When I read Making Things Work by Nancy Hiller, I thought to myself, “I would really like to eet this person.” If you’ve read the book, you likely know why. If you haven’t, you should. And without any spoilers, the book introduces you to a person who has overcome a lot of challenges, has a great sense of humor, sees meaning in the seemingly prosaic, is brutally honest (with herself and others), and is an excellent craftsperson (to name a few). What more could you ask for, right?
This past week, I met Nancy Hiller. She came to DC to teach a short evening seminar and stayed at my home. I got to chat with her about her writing, the writing process, dogs, family, plants, and pretty much every detail on the business of woodworking (which was the topic of the class). We had a beer. It was awesome.
So how did it happen?
One day I read a post on the Lost Art Press blog Nancy had written related to the material in Making Things Work: the life/business of a professional woodworker. Without a whole lot of consideration, I left a comment:
Great post! Love your work on this topic…have you ever thought of doing an in-person class on this topic? Or a webinar? I would love the opportunity to go in depth on this stuff, imagine others would too…
Her response was less-than-enthusiastic, but did not slam the door shut:
I’m glad you find this useful. I must say it never occurred to me to do any sort of class on this stuff. I write reams about it here, in Making Things Work, and in my posts for the Pro’s Corner at Fine Woodworking. I’d be glad to learn more about your idea; feel free to contact me by email.
Now, you should know two things: first, someone whose work I admire has invited me to email them; second, in Nancy’s other, recent posts, she has explained how when she has extended similar invitations (to those looking to take classes, etc.) they have failed to follow-up. So, I got to work…immediately and carefully.
Here’s the thing: I had at that point already read Making Things Work twice…but I was not aware of the Pro’s Corner blog at FWW.
Here’s a peek inside my head at that point:
“Dude! You need to get on this”
“I know, I know…”
“OK, go read that blog…”
“I did!

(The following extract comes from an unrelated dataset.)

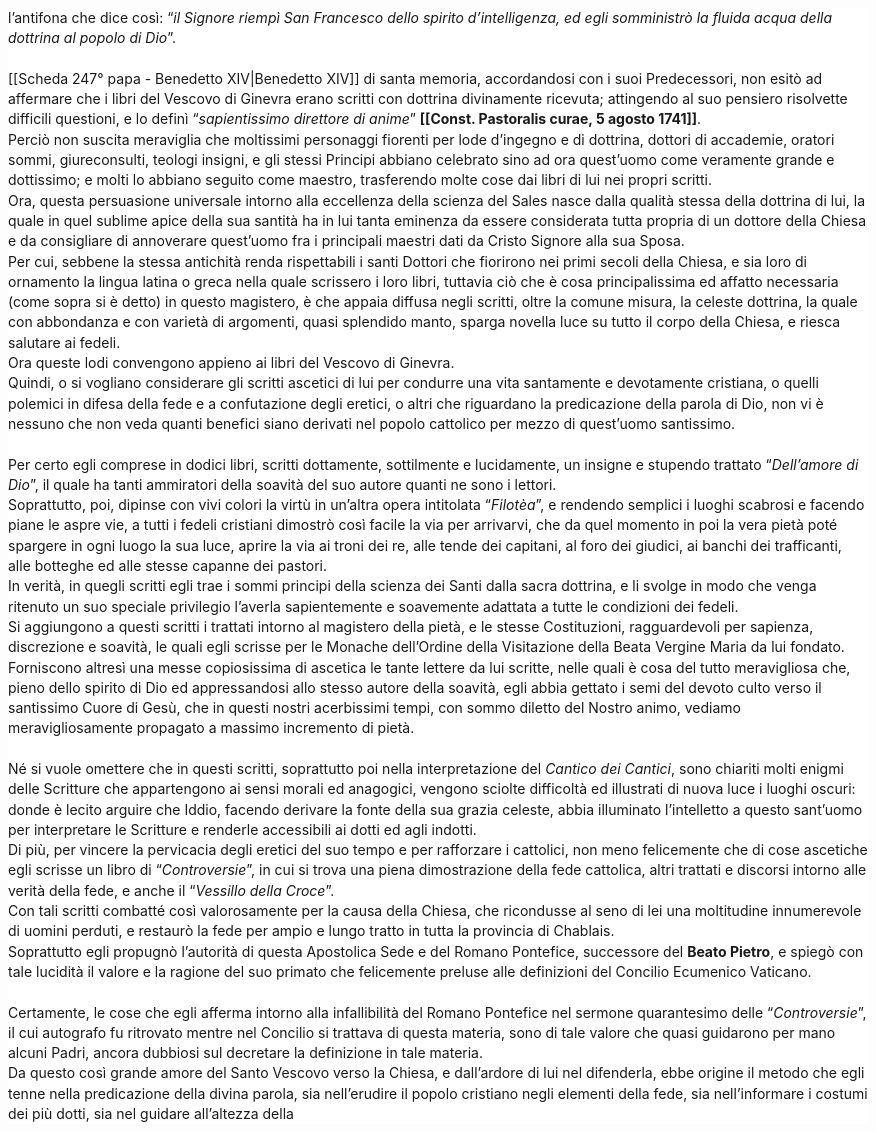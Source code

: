 l’antifona che dice così: “*il Signore riempì San Francesco dello spirito d’intelligenza, ed egli somministrò la fluida acqua della dottrina al popolo di Dio*”.<br><br>[[Scheda 247° papa - Benedetto XIV|Benedetto XIV]] di santa memoria, accordandosi con i suoi Predecessori, non esitò ad affermare che i libri del Vescovo di Ginevra erano scritti con dottrina divinamente ricevuta; attingendo al suo pensiero risolvette difficili questioni, e lo definì “*sapientissimo direttore di anime*” **[[Const. Pastoralis curae, 5 agosto 1741]]**.<br>Perciò non suscita meraviglia che moltissimi personaggi fiorenti per lode d’ingegno e di dottrina, dottori di accademie, oratori sommi, giureconsulti, teologi insigni, e gli stessi Principi abbiano celebrato sino ad ora quest’uomo come veramente grande e dottissimo; e molti lo abbiano seguito come maestro, trasferendo molte cose dai libri di lui nei propri scritti.<br>Ora, questa persuasione universale intorno alla eccellenza della scienza del Sales nasce dalla qualità stessa della dottrina di lui, la quale in quel sublime apice della sua santità ha in lui tanta eminenza da essere considerata tutta propria di un dottore della Chiesa e da consigliare di annoverare quest’uomo fra i principali maestri dati da Cristo Signore alla sua Sposa.<br>Per cui, sebbene la stessa antichità renda rispettabili i santi Dottori che fiorirono nei primi secoli della Chiesa, e sia loro di ornamento la lingua latina o greca nella quale scrissero i loro libri, tuttavia ciò che è cosa principalissima ed affatto necessaria (come sopra si è detto) in questo magistero, è che appaia diffusa negli scritti, oltre la comune misura, la celeste dottrina, la quale con abbondanza e con varietà di argomenti, quasi splendido manto, sparga novella luce su tutto il corpo della Chiesa, e riesca salutare ai fedeli.<br>Ora queste lodi convengono appieno ai libri del Vescovo di Ginevra.<br>Quindi, o si vogliano considerare gli scritti ascetici di lui per condurre una vita santamente e devotamente cristiana, o quelli polemici in difesa della fede e a confutazione degli eretici, o altri che riguardano la predicazione della parola di Dio, non vi è nessuno che non veda quanti benefici siano derivati nel popolo cattolico per mezzo di quest’uomo santissimo.<br><br>Per certo egli comprese in dodici libri, scritti dottamente, sottilmente e lucidamente, un insigne e stupendo trattato “*Dell’amore di Dio*”, il quale ha tanti ammiratori della soavità del suo autore quanti ne sono i lettori.<br>Soprattutto, poi, dipinse con vivi colori la virtù in un’altra opera intitolata “*Filotèa*”, e rendendo semplici i luoghi scabrosi e facendo piane le aspre vie, a tutti i fedeli cristiani dimostrò così facile la via per arrivarvi, che da quel momento in poi la vera pietà poté spargere in ogni luogo la sua luce, aprire la via ai troni dei re, alle tende dei capitani, al foro dei giudici, ai banchi dei trafficanti, alle botteghe ed alle stesse capanne dei pastori.<br>In verità, in quegli scritti egli trae i sommi principi della scienza dei Santi dalla sacra dottrina, e li svolge in modo che venga ritenuto un suo speciale privilegio l’averla sapientemente e soavemente adattata a tutte le condizioni dei fedeli.<br>Si aggiungono a questi scritti i trattati intorno al magistero della pietà, e le stesse Costituzioni, ragguardevoli per sapienza, discrezione e soavità, le quali egli scrisse per le Monache dell’Ordine della Visitazione della Beata Vergine Maria da lui fondato.<br>Forniscono altresì una messe copiosissima di ascetica le tante lettere da lui scritte, nelle quali è cosa del tutto meravigliosa che, pieno dello spirito di Dio ed appressandosi allo stesso autore della soavità, egli abbia gettato i semi del devoto culto verso il santissimo Cuore di Gesù, che in questi nostri acerbissimi tempi, con sommo diletto del Nostro animo, vediamo meravigliosamente propagato a massimo incremento di pietà.<br><br>Né si vuole omettere che in questi scritti, soprattutto poi nella interpretazione del *Cantico dei Cantici*, sono chiariti molti enigmi delle Scritture che appartengono ai sensi morali ed anagogici, vengono sciolte difficoltà ed illustrati di nuova luce i luoghi oscuri: donde è lecito arguire che Iddio, facendo derivare la fonte della sua grazia celeste, abbia illuminato l’intelletto a questo sant’uomo per interpretare le Scritture e renderle accessibili ai dotti ed agli indotti.<br>Di più, per vincere la pervicacia degli eretici del suo tempo e per rafforzare i cattolici, non meno felicemente che di cose ascetiche egli scrisse un libro di “*Controversie*”, in cui si trova una piena dimostrazione della fede cattolica, altri trattati e discorsi intorno alle verità della fede, e anche il “*Vessillo della Croce*”.<br>Con tali scritti combatté così valorosamente per la causa della Chiesa, che ricondusse al seno di lei una moltitudine innumerevole di uomini perduti, e restaurò la fede per ampio e lungo tratto in tutta la provincia di Chablais.<br>Soprattutto egli propugnò l’autorità di questa Apostolica Sede e del Romano Pontefice, successore del **Beato Pietro**, e spiegò con tale lucidità il valore e la ragione del suo primato che felicemente preluse alle definizioni del Concilio Ecumenico Vaticano.<br><br>Certamente, le cose che egli afferma intorno alla infallibilità del Romano Pontefice nel sermone quarantesimo delle “*Controversie*”, il cui autografo fu ritrovato mentre nel Concilio si trattava di questa materia, sono di tale valore che quasi guidarono per mano alcuni Padri, ancora dubbiosi sul decretare la definizione in tale materia.<br>Da questo così grande amore del Santo Vescovo verso la Chiesa, e dall’ardore di lui nel difenderla, ebbe origine il metodo che egli tenne nella predicazione della divina parola, sia nell’erudire il popolo cristiano negli elementi della fede, sia nell’informare i costumi dei più dotti, sia nel guidare all’altezza della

It was full of good stuff, but I know there is more. I still have specific questions she hasn’t addressed.”
“OK, don’t get too enthusiastic, go back and look at the book—make sure you didn’t miss something there”
“Nope…I mean, I spent 30 minutes re-reading the Gavin Pratt chapter…”
“Focus, man!…did you look at the end? Is there like a reference or appendix you missed before?”
“Look again, you always miss stuff like that…it’s not there. OK, search the LAP blog…you don’t want to look lazy.”
“OK, I did that…still not everything I’m looking for.”
“Hmmm…what about FWW—are there articles beyond the blog on the topic? Did you search that? You did? Ok, write her an email about what you think you want to see…it better be good.”
You can read that email here
There is something else that I’d like to share.
I didn’t reach out to Nancy with the intention that a few weeks later we’d be sitting at Shop Made In DC holding the class I had just proposed (Big thanks to the store, whose management quickly and graciously agreed to host the class). I just kinda had an idea…I thought maybe she would take it and use it. I thought maybe it would be a cool add-on to her other furniture making classes. Maybe, one day, she’d come through DC and I could meet her through this class…but that seemed like a long way off.
To my utter shock and delight, Nancy quickly agreed in principle to the class and offered to modify her existing travel schedule to hold it in DC while she was making her way along the East Coast. I helped organize some administrative details (location, etc.) and then tried to help with as much as possible (promo copy, accommodations, logistics, etc.) along the way. The class went off without a hitch, people learned a lot, and I got to meet a really wonderful human who shared all kinds of knowledge with me.
While I’m tempted to round up some lessons from this story, in the fashion of Making Things Work, I’ll compliment the reader by allowing each to take their own impressions. (Please don’t let that impression be an invitation to email Nancy with hair-brained schemes!)